BEGIN Data to examine

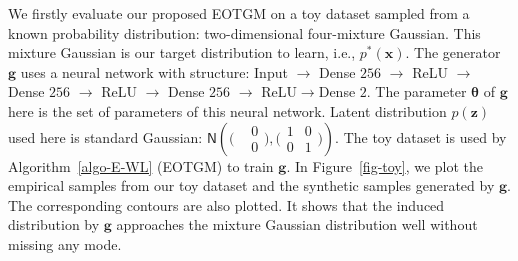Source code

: {We firstly evaluate our proposed EOTGM on a toy dataset sampled from a known probability distribution: two-dimensional four-mixture Gaussian. This mixture Gaussian is our target distribution to learn, i.e., $p^{\ast}(\bm{x})$. The generator $\bm{g}$ uses a neural network with structure: Input $\rightarrow$ Dense $256$ $\rightarrow$ ReLU $\rightarrow$ Dense $256$ $\rightarrow$ ReLU $\rightarrow$ Dense $256$ $\rightarrow$ ReLU$\rightarrow$Dense $2$. The parameter $\bm{\theta} $ of $\bm{g}$ here is the set of parameters of this neural network. Latent distribution $p(\bm{z})$ used here is standard Gaussian: $\mathsf{N}\left(\bigl(\begin{smallmatrix}& 0\\
    &0\end{smallmatrix}\bigr) ,\bigl( \begin{smallmatrix}1 & 0\\ 0 &
    1\end{smallmatrix}  \bigr)\right)$.
The toy dataset is used by Algorithm~\autoref{algo-E-WL} (EOTGM) to train $\bm{g}$. In Figure~\ref{fig-toy}, we plot the empirical samples from our toy dataset and the synthetic samples generated by $\bm{g}$. The corresponding contours are also plotted. It shows that the induced distribution by $\bm{g}$ approaches the mixture Gaussian distribution well without missing any mode.}          


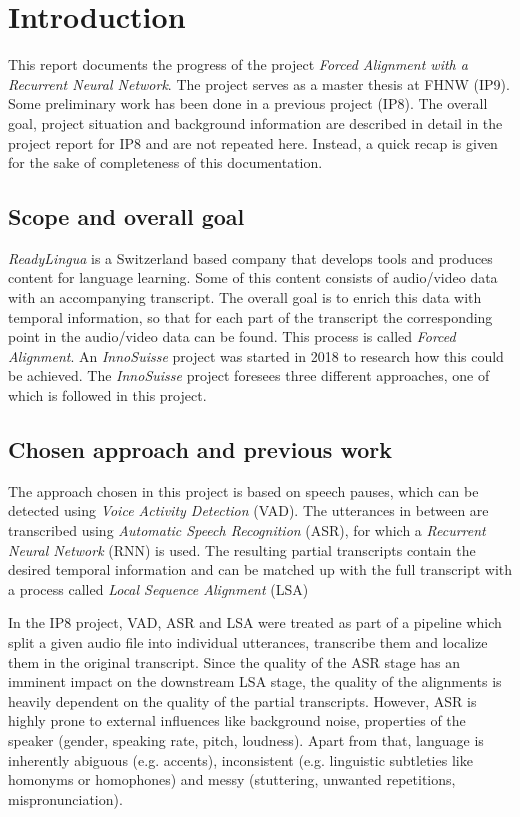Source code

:\section{Introduction}\label{intro}
This report documents the progress of the project \textit{Forced Alignment with a Recurrent Neural Network}. The project serves as a master thesis at FHNW (IP9). Some preliminary work has been done in a previous project (IP8). The overall goal, project situation and background information are described in detail in the project report for IP8 and are not repeated here. Instead, a quick recap is given for the sake of completeness of this documentation.

\subsection{Scope and overall goal}
\textit{ReadyLingua} is a Switzerland based company that develops tools and produces content for language learning. Some of this content consists of audio/video data with an accompanying transcript. The overall goal is to enrich this data with temporal information, so that for each part of the transcript the corresponding point in the audio/video data can be found. This process is called \textit{Forced Alignment}. An \textit{InnoSuisse} project was started in 2018 to research how this could be achieved. The \textit{InnoSuisse} project foresees three different approaches, one of which is followed in this project.

\subsection{Chosen approach and previous work}
The approach chosen in this project is based on speech pauses, which can be detected using \textit{Voice Activity Detection} (VAD). The utterances in between are transcribed using \textit{Automatic Speech Recognition} (ASR), for which a \textit{Recurrent Neural Network} (RNN) is used. The resulting partial transcripts contain the desired temporal information and can be matched up with the full transcript with a process called \textit{Local Sequence Alignment} (LSA)

In the IP8 project, VAD, ASR and LSA were treated as part of a pipeline which split a given audio file into individual utterances, transcribe them and localize them in the original transcript. Since the quality of the ASR stage has an imminent impact on the downstream LSA stage, the quality of the alignments is heavily dependent on the quality of the partial transcripts. However, ASR is highly prone to external influences like background noise, properties of the speaker (gender, speaking rate, pitch, loudness). Apart from that, language is inherently abiguous (e.g. accents), inconsistent (e.g. linguistic subtleties like homonyms or homophones) and messy (stuttering, unwanted repetitions, mispronunciation).

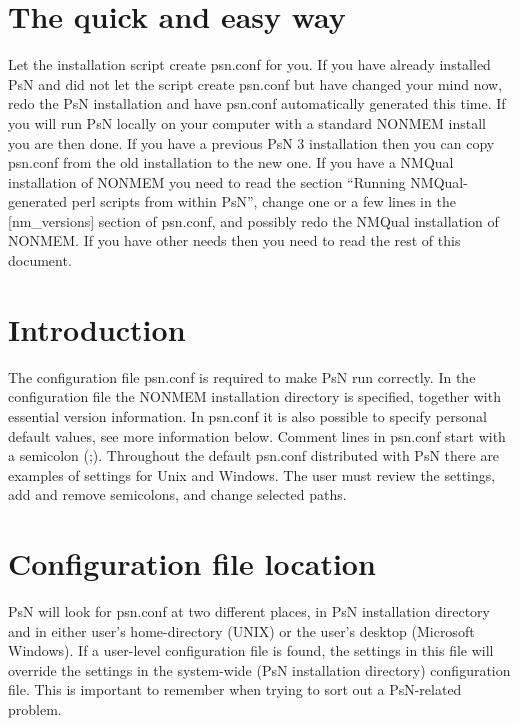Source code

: 



\maketitle

\section{The quick and easy way}
Let the installation script create psn.conf for you. If you have already installed PsN and did not let the script create psn.conf but have changed your mind now, redo the PsN installation and have psn.conf automatically generated this time. If you will run PsN locally on your computer with a standard NONMEM install you are then done.
If you have a previous PsN 3 installation then you can copy psn.conf from the old installation to the new one.
If you have a NMQual installation of NONMEM you need to read the section  “Running  NMQual-generated perl scripts from within PsN”, change one or a few lines in the [nm\_versions] section of psn.conf, and possibly redo the NMQual installation of NONMEM. 
If you have other needs then you need to read the rest of this document.

\section{Introduction}
The configuration file psn.conf is required to make PsN run correctly. In the configuration file the NONMEM installation directory is specified, together with essential version information. In psn.conf it is also possible to specify personal default values, see more information below. Comment lines in psn.conf start with a semicolon (;). Throughout the default psn.conf distributed with PsN there are examples of settings for Unix and Windows. The user must review the settings, add and remove semicolons, and change selected paths.

\section{Configuration file location}
PsN will look for psn.conf at two different places, in PsN installation directory and in either
user's home-directory (UNIX) or the user's desktop (Microsoft Windows). If a user-level configuration file is found, the settings in this file will override the settings in the system-wide (PsN installation directory) configuration file. This is important to remember when trying to sort out a PsN-related problem.


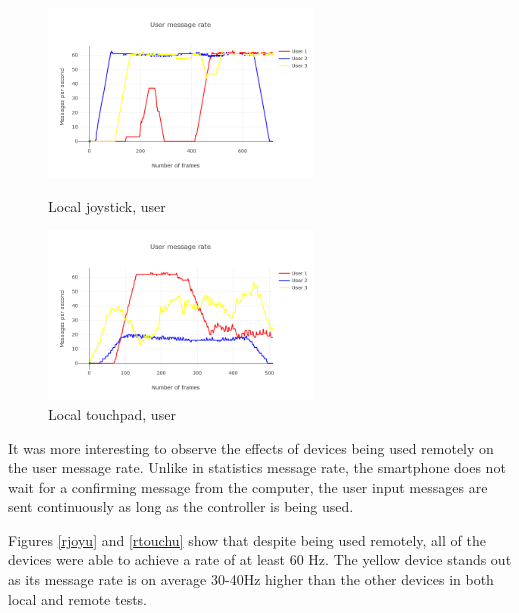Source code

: \documentclass{l4proj}
\begin{document}
\begin{figure}[h!]
    \centering
    \begin{minipage}{0.45\textwidth}
        \centering
        \includegraphics[width=7cm]{./images/ljoyumess.png} %
        \caption{Local joystick, user}
        \label{ljoyu}
    \end{minipage}\hfill
    \begin{minipage}{0.45\textwidth}
        \centering
        \includegraphics[width=7cm]{./images/ltouchumess.png} %
        \caption{Local touchpad, user}
        \label{ltouchu}
    \end{minipage}
\end{figure}

It was more interesting to observe the effects of devices being used remotely on the user message rate. Unlike in statistics message rate, the smartphone does not wait for a confirming message from the computer, the user input messages are sent continuously as long as the controller is being used. \par

Figures \ref{rjoyu} and \ref{rtouchu} show that despite being used remotely, all of the devices were able to achieve a rate of at least 60 Hz. The yellow device stands out as its message rate is on average 30-40Hz higher than the other devices in both local and remote tests. \par
\end{document}
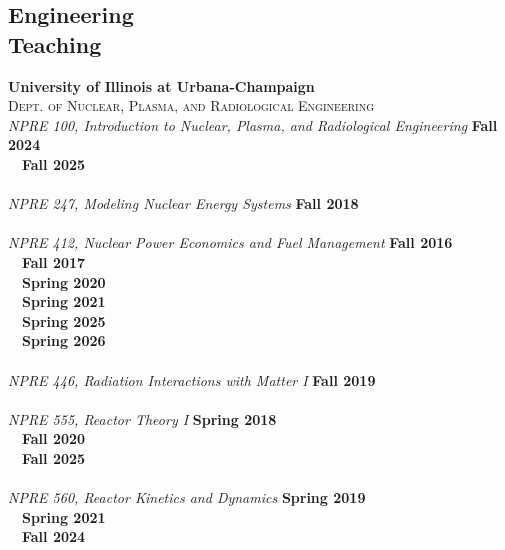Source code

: \documentclass[margin,line]{resume}
\begin{document}
\begin{resume}
    \section{\mysidestyle Engineering\\Teaching}
    \textbf{University of Illinois at Urbana-Champaign}\\
    \textsc{Dept. of Nuclear, Plasma, and Radiological Engineering}\\
               \textsl{NPRE 100, Introduction to Nuclear, Plasma, and Radiological Engineering} \hfill \textbf{Fall 2024}\\
               \mbox{ }~\hfill \textbf{Fall 2025}\\
               \vspace{2mm}\\
               \textsl{NPRE 247, Modeling Nuclear Energy Systems} \hfill \textbf{Fall 2018}\\
               \vspace{2mm}\\
               \textsl{NPRE 412, Nuclear Power Economics and Fuel Management} \hfill \textbf{Fall 2016}\\
               \mbox{ }~\hfill \textbf{Fall 2017}\\
               \mbox{ }~\hfill \textbf{Spring 2020}\\
               \mbox{ }~\hfill \textbf{Spring 2021}\\
               \mbox{ }~\hfill \textbf{Spring 2025}\\
               \mbox{ }~\hfill \textbf{Spring 2026}\\
               \vspace{2mm}\\
               \textsl{NPRE 446, Radiation Interactions with Matter I} \hfill \textbf{Fall 2019}\\
               \vspace{2mm}\\
               \textsl{NPRE 555, Reactor Theory I} \hfill \textbf{Spring 2018}\\
               \mbox{ }~\hfill \textbf{Fall 2020}\\
               \mbox{ }~\hfill \textbf{Fall 2025}\\
               \vspace{2mm}\\
               \textsl{NPRE 560, Reactor Kinetics and Dynamics} \hfill \textbf{Spring 2019}\\
               \mbox{ }~\hfill \textbf{Spring 2021}\\
               \mbox{ }~\hfill \textbf{Fall 2024}\\
               \vspace{2mm}\\

\end{resume}
\end{document}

END Data to examine

Exercise goal: For the word "documentclass", count the lines of the records above that hold it and state only that count.

Written solution: 2